Receiving writing credit for a song on an album liner or promotional material does not prove that the credited author actually wrote the song or even that he contributed to its authorship. It is common enough for a star who records a song to be credited as its author even if the piece is actually written by a ghost writer, or purchased from another artist with the explicit agreement that the real author will go along with the deception. In a work for hire the original copyright will go to the non-author as well as the fictitious "credit" or attribution. But work for hire has a couple of wrinkles. If the author is actually an employee, then the writing he does in the normal conduct of his employment never belongs to him. But if he is an independent contractor, in order for it to be a work for hire, it must not only be sold under a contract that says in writing that it is a "work for hire," but courts have also said that the creation of the work must actually begin after the signing of that contract. So if Beyonce wants to buy your song that you have already written, she cannot own the copyright (which you own as soon as it is fixed in tangible form) by just having you sign a contract to do that song as a work for hire after the fact. If she wants to buy the copyright, she needs to acknowledge that it is yours to sell, and have you sign an assignment or conveyance of your copyright to her. She can then register that conveyance and claim to own the copyright as a non-author. To actually claim to be the author when you are not on a copyright registration is fraudulent and may invalidate the copyright at a minimum regardless of whether the true author is willing to go along.
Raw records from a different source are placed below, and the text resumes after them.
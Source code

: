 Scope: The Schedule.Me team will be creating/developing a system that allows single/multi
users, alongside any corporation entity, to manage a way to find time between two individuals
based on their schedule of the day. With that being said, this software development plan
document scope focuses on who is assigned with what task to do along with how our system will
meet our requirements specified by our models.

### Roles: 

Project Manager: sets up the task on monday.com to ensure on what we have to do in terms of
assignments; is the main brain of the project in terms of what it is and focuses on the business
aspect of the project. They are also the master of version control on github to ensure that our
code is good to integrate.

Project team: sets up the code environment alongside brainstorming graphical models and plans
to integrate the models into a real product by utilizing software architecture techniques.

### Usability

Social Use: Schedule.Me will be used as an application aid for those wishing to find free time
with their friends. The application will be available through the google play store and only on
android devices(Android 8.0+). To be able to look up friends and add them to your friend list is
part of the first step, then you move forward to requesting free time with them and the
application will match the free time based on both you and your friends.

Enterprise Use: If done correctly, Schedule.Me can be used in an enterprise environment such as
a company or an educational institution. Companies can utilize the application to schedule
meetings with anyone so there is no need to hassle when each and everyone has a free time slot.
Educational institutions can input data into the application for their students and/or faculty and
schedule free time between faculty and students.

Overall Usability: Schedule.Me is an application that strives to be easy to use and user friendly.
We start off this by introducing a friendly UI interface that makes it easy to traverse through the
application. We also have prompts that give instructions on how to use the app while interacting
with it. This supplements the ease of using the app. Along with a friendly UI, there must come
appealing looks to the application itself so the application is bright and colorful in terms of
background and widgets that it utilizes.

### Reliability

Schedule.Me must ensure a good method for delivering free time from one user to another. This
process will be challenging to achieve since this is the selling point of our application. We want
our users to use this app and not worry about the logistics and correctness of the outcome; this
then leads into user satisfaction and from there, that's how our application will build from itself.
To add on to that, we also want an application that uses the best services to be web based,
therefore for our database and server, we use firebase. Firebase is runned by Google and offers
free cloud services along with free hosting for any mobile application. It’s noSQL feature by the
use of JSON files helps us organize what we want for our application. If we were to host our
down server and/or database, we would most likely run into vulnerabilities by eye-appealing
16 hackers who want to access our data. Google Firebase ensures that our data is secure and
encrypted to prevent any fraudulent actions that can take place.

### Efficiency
It is not inconceivable for a ghost author to have the copyright registered in his name and someone else to claim authorship on the album cover, which after all is not a sworn legal document.
In any event, it is imperative for you to distinguish between whether the band agreement of how the authors would be determined affects the author's rights. If the agreement was just that the band agrees that you will be considered the author for the purpose of giving you credit on the album cover, that does not have much legal force. If the agreement says that you will be considered the author for the purposes of distributing royalties received by the LLC, that affects how payment is divided (a contractual issue), but does not necessarily affect copyright ownership. If the agreement says that you as the author of the song, are permitted to copyright the song in your own person, that may not add much to the rights you already had as the author. The only reason the band would need to agree to permit you to register your copyright individually as the author is if they already owned part of it.
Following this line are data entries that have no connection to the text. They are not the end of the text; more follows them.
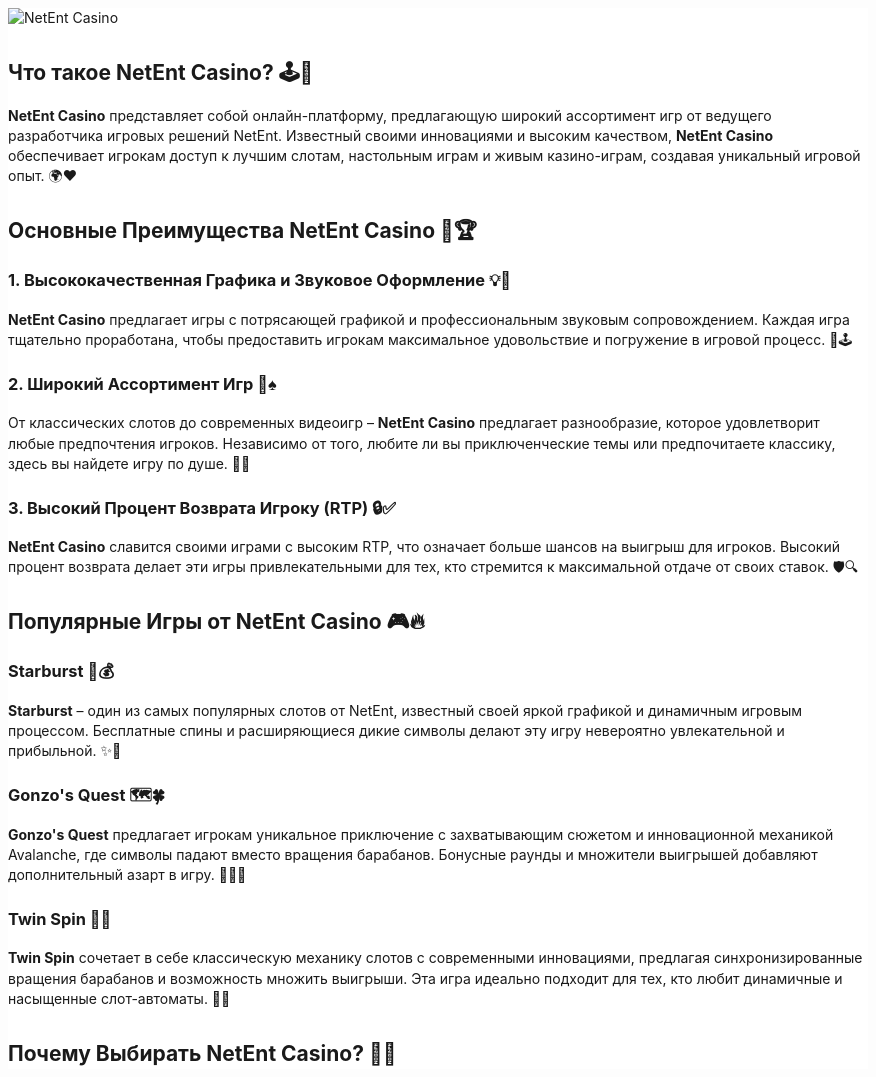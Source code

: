 ![NetEnt Casino](https://i.pinimg.com/originals/76/fc/57/76fc57a7c1d5d9d0fd7fa29316c36f6e.jpg)

## Что такое **NetEnt Casino**? 🕹️🎉

**NetEnt Casino** представляет собой онлайн-платформу, предлагающую широкий ассортимент игр от ведущего разработчика игровых решений NetEnt. Известный своими инновациями и высоким качеством, **NetEnt Casino** обеспечивает игрокам доступ к лучшим слотам, настольным играм и живым казино-играм, создавая уникальный игровой опыт. 🌍❤️

## Основные Преимущества **NetEnt Casino** 🎯🏆

### 1. Высококачественная Графика и Звуковое Оформление 💡🔧

**NetEnt Casino** предлагает игры с потрясающей графикой и профессиональным звуковым сопровождением. Каждая игра тщательно проработана, чтобы предоставить игрокам максимальное удовольствие и погружение в игровой процесс. 🎨🕹️

### 2. Широкий Ассортимент Игр 🎰♠️

От классических слотов до современных видеоигр – **NetEnt Casino** предлагает разнообразие, которое удовлетворит любые предпочтения игроков. Независимо от того, любите ли вы приключенческие темы или предпочитаете классику, здесь вы найдете игру по душе. 🍒🎲

### 3. Высокий Процент Возврата Игроку (RTP) 🔒✅

**NetEnt Casino** славится своими играми с высоким RTP, что означает больше шансов на выигрыш для игроков. Высокий процент возврата делает эти игры привлекательными для тех, кто стремится к максимальной отдаче от своих ставок. 🛡️🔍

## Популярные Игры от **NetEnt Casino** 🎮🔥

### **Starburst** 🌟💰

**Starburst** – один из самых популярных слотов от NetEnt, известный своей яркой графикой и динамичным игровым процессом. Бесплатные спины и расширяющиеся дикие символы делают эту игру невероятно увлекательной и прибыльной. ✨💎

### **Gonzo's Quest** 🗺️🍀

**Gonzo's Quest** предлагает игрокам уникальное приключение с захватывающим сюжетом и инновационной механикой Avalanche, где символы падают вместо вращения барабанов. Бонусные раунды и множители выигрышей добавляют дополнительный азарт в игру. 🧙‍♂️💥

### **Twin Spin** 🎰💥

**Twin Spin** сочетает в себе классическую механику слотов с современными инновациями, предлагая синхронизированные вращения барабанов и возможность множить выигрыши. Эта игра идеально подходит для тех, кто любит динамичные и насыщенные слот-автоматы. 🍇🍉

## Почему Выбирать **NetEnt Casino**? 🏅💖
So the question is, did they own part of your song? They could own a part of it either by being co-authors of a joint work, or because somewhere in your band agreement the members agreed that the copyright of anything written by any band member was assigned or conveyed or transferred to the band or its LLC. If the agreement to let you register your song is worded in such a way that is is clear that the other band members were assigning their copyright ownership (if any) in your song to you, then your copyright is undisputed and undivided. If the copyright was ever assigned to the LLC, then lacking a clause that retained some rights to the author, the LLC becomes the owner of the copyright and you need its permission to use it in any way. In that case how would you get your copyright back from the LLC? The LLC would need to re-convey the copyright to you. The exact wording of how they permitted you to register the copyright of your song may be important here, in that it may or may not meet the legal requirements for an assignment. Or it may be that the wording of the band's agreement never assigns the individual author's copyrights to the the LLC, and the agreement to permit the individual author's to register their own copyright is superfluous and has no legal effect.
Now none of this really addresses the issue of the ownership of the arrangement that was recorded on the band's album. The band could have agreed to let you copyright the song composition, meaning the basic melody and lyrics, without necessarily assigning their copyrights of individual parts of an arrangement of your song that was recorded on the album. You have been pretty clear that the guitar part on your song in the band's album was not entirely your sole invention, so the guitarist is probably either the sole author of his own work (possibly a derivative work of your song that he did with your authorization) or is a co-author of your joint work. So did he license your new intended use (could be an oral agreement, and not needed if you are a co-owner), or did he assign his copyright to you (must be in writing, and would prevent him from using the guitar part himself without your permission)? As mentioned previously, Unless the wording of the band's agreements is so crystal clear as to be beyond question in interpretation, or if it is ambiguous that the people who signed the agreements will testify that their understanding of areas of ambiguity is the same, then you are going into the tall grass here.
If you are sure that your author's copyright in the original song has never been conveyed to any other entity in an assignment, or if it has that it has been re-assigned back to you, then you can do a new arrangement of your song without asking anyone. In that case, if you are sure there is no surviving obligation to share revenue from your song with the band or the LLC lurking in something you signed in the past, your new arrangement can be done without paying anyone else. If you use the arrangement or portions thereof that you are not the sole author of, then you may be obligated to get either the other author's permission or pay other authors or entities or both.